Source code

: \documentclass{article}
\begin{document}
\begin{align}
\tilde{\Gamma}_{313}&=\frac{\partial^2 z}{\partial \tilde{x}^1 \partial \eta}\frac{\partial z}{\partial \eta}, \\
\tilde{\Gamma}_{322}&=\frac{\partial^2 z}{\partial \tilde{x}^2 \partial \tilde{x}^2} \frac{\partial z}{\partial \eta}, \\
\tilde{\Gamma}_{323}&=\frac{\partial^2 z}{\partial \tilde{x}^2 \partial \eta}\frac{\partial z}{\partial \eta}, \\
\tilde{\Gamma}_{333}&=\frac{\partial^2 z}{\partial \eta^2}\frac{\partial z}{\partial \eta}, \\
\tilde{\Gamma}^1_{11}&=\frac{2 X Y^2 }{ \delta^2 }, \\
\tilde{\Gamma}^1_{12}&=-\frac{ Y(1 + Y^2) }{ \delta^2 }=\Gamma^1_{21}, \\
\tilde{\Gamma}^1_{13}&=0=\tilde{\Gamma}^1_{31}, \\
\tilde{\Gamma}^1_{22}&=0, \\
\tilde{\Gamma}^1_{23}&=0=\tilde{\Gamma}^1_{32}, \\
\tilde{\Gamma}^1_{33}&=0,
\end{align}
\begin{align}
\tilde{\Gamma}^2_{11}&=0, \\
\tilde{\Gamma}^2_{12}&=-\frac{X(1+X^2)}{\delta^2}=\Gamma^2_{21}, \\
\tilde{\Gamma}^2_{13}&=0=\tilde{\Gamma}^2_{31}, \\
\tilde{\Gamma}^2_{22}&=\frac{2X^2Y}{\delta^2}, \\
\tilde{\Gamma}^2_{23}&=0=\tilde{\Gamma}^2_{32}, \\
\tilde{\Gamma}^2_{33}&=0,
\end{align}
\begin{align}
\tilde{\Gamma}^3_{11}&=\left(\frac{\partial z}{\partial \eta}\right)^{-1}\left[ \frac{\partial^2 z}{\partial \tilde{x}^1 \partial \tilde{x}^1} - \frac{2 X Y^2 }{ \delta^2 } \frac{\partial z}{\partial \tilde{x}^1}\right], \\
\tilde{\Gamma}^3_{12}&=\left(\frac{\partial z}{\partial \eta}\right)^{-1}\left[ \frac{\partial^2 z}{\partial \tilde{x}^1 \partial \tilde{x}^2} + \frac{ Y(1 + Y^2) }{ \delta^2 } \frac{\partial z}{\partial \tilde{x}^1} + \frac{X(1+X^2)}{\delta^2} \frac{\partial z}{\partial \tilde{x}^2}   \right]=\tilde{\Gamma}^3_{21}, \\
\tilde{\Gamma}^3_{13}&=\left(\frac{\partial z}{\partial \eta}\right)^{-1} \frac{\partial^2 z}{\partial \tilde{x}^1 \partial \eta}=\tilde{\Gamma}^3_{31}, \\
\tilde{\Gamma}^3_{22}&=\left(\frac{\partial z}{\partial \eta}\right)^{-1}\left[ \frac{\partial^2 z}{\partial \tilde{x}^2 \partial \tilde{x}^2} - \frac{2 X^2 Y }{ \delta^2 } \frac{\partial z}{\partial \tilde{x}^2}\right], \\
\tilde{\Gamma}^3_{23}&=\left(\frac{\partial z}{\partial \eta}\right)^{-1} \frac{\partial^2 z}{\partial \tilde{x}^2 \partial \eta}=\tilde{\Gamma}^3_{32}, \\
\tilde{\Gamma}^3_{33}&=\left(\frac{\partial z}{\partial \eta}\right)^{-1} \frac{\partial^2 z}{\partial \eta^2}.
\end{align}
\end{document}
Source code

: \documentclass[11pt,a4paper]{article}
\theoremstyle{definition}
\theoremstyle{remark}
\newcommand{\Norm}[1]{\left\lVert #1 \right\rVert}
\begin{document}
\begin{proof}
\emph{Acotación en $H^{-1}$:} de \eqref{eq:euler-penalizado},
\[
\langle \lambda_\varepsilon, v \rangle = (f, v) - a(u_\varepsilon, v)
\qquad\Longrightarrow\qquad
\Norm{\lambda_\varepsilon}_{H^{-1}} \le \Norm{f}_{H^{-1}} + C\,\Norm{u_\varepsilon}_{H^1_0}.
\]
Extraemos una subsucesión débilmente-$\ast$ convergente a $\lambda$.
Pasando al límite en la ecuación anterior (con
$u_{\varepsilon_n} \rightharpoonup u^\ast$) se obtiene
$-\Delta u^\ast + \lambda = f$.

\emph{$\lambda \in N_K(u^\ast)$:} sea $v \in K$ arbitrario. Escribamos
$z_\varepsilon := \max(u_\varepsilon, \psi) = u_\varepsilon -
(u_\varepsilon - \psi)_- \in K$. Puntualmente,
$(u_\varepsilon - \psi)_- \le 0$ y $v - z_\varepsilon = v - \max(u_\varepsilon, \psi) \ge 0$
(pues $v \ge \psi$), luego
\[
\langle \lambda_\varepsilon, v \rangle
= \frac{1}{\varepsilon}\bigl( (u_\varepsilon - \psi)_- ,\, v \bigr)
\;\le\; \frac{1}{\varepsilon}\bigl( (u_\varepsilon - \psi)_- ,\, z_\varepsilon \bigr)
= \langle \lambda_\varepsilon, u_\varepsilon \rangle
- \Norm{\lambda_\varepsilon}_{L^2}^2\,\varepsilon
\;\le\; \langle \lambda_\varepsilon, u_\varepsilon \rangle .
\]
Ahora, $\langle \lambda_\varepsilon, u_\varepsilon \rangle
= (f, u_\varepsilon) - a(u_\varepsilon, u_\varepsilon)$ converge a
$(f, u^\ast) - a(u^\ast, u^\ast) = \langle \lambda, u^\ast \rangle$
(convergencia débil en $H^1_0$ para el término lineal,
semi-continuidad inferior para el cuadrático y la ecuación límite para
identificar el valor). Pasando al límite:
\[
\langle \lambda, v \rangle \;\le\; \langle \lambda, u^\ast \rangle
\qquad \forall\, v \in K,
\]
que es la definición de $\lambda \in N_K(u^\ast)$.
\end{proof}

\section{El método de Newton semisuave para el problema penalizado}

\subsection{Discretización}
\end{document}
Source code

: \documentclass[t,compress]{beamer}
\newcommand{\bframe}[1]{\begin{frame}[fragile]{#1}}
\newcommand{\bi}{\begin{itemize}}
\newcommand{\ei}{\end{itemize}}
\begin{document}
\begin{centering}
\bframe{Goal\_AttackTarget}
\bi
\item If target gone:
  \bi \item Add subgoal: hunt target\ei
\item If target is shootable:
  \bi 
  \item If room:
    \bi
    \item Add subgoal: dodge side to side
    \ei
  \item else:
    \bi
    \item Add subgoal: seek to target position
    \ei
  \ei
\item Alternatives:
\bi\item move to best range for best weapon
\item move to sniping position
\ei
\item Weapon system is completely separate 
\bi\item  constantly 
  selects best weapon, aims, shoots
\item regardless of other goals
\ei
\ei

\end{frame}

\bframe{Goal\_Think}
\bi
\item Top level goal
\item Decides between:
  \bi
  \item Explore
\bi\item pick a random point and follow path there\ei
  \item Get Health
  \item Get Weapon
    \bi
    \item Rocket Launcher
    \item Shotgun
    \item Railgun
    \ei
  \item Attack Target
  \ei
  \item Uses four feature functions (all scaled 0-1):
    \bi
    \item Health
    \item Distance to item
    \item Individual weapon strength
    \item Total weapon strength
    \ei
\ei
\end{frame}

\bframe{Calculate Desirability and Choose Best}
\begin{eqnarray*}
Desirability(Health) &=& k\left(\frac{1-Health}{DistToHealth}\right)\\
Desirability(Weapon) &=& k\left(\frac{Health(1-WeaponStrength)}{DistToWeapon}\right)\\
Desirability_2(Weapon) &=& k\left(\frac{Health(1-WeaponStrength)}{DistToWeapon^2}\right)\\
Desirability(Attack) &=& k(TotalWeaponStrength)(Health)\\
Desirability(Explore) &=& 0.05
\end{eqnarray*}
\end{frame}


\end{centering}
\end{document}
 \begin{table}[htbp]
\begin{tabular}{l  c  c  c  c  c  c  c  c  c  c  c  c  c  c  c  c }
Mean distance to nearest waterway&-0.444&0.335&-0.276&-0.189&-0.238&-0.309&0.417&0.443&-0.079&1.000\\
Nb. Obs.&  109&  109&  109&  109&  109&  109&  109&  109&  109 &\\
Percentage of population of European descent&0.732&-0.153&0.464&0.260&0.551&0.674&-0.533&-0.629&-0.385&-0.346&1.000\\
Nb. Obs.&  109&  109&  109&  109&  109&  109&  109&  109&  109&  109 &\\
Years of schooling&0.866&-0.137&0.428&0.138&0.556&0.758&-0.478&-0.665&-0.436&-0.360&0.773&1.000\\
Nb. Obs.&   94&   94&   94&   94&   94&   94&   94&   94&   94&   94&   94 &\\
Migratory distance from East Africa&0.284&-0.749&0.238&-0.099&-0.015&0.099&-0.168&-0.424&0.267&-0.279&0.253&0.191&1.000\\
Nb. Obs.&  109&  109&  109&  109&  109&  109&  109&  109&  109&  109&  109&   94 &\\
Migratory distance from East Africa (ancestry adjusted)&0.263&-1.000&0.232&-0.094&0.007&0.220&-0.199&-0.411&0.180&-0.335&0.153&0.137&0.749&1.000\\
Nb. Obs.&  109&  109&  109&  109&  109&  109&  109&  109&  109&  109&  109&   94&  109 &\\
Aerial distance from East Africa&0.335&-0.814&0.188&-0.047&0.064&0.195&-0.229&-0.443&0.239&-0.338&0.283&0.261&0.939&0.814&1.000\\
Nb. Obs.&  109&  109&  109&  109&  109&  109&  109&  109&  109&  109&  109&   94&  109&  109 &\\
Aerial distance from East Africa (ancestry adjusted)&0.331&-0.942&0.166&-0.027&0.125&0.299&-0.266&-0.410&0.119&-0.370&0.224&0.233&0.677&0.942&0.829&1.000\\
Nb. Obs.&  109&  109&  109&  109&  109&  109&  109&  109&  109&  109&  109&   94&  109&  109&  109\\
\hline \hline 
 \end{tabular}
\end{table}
------------------------------------------------------------
WHAT THE TASK ASKS:
Across the whole listing above, report each line that includes "Explore".

SOLVED EXERCISE:
  \item Explore
Desirability(Explore) &=& 0.05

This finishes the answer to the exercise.